Provided data:
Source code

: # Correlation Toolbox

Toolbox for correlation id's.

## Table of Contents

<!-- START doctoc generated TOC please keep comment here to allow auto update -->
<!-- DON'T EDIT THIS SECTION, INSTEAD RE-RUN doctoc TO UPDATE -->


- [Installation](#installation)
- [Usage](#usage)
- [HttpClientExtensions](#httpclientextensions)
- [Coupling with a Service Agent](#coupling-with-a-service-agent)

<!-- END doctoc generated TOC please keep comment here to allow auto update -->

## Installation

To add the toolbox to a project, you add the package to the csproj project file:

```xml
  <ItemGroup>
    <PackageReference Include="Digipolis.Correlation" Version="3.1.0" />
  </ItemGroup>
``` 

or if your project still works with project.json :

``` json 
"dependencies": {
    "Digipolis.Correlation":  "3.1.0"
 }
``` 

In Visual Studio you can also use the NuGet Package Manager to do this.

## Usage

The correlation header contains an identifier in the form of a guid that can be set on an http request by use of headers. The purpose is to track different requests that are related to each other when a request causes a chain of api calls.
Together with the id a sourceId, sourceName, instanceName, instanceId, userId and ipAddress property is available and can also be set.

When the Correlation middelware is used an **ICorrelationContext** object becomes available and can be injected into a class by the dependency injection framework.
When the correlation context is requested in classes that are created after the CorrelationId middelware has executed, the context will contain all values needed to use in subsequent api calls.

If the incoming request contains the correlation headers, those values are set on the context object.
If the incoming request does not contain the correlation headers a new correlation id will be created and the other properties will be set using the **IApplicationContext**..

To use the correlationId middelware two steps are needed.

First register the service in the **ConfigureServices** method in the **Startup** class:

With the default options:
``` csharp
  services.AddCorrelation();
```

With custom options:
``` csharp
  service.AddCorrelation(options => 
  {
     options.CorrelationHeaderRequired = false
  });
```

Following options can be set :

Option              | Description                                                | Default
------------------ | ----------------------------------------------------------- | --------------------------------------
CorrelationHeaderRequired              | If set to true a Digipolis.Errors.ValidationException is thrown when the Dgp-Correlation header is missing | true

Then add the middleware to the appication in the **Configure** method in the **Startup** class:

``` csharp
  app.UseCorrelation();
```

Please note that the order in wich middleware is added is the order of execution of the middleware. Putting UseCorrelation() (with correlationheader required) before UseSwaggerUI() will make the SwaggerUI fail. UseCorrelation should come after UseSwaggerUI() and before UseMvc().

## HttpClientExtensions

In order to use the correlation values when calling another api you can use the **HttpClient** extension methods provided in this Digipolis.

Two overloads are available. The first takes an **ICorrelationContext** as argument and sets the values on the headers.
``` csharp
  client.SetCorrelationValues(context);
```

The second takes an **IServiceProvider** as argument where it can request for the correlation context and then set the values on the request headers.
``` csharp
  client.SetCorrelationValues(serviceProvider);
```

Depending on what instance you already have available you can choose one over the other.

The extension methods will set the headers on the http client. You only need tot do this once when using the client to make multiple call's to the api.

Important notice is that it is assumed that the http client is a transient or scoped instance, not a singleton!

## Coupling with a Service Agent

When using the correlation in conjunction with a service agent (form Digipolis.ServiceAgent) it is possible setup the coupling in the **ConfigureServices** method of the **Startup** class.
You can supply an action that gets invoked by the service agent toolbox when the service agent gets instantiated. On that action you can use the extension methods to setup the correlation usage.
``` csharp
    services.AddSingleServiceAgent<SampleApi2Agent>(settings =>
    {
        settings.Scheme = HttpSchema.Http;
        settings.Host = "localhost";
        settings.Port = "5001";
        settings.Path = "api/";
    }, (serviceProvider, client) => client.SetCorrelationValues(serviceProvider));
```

Try it:
Your job is to copy out every line from the records above that has the word "CorrelationHeaderRequired".

Solved problem:
     options.CorrelationHeaderRequired = false
CorrelationHeaderRequired              | If set to true a Digipolis.Errors.ValidationException is thrown when the Dgp-Correlation header is missing | true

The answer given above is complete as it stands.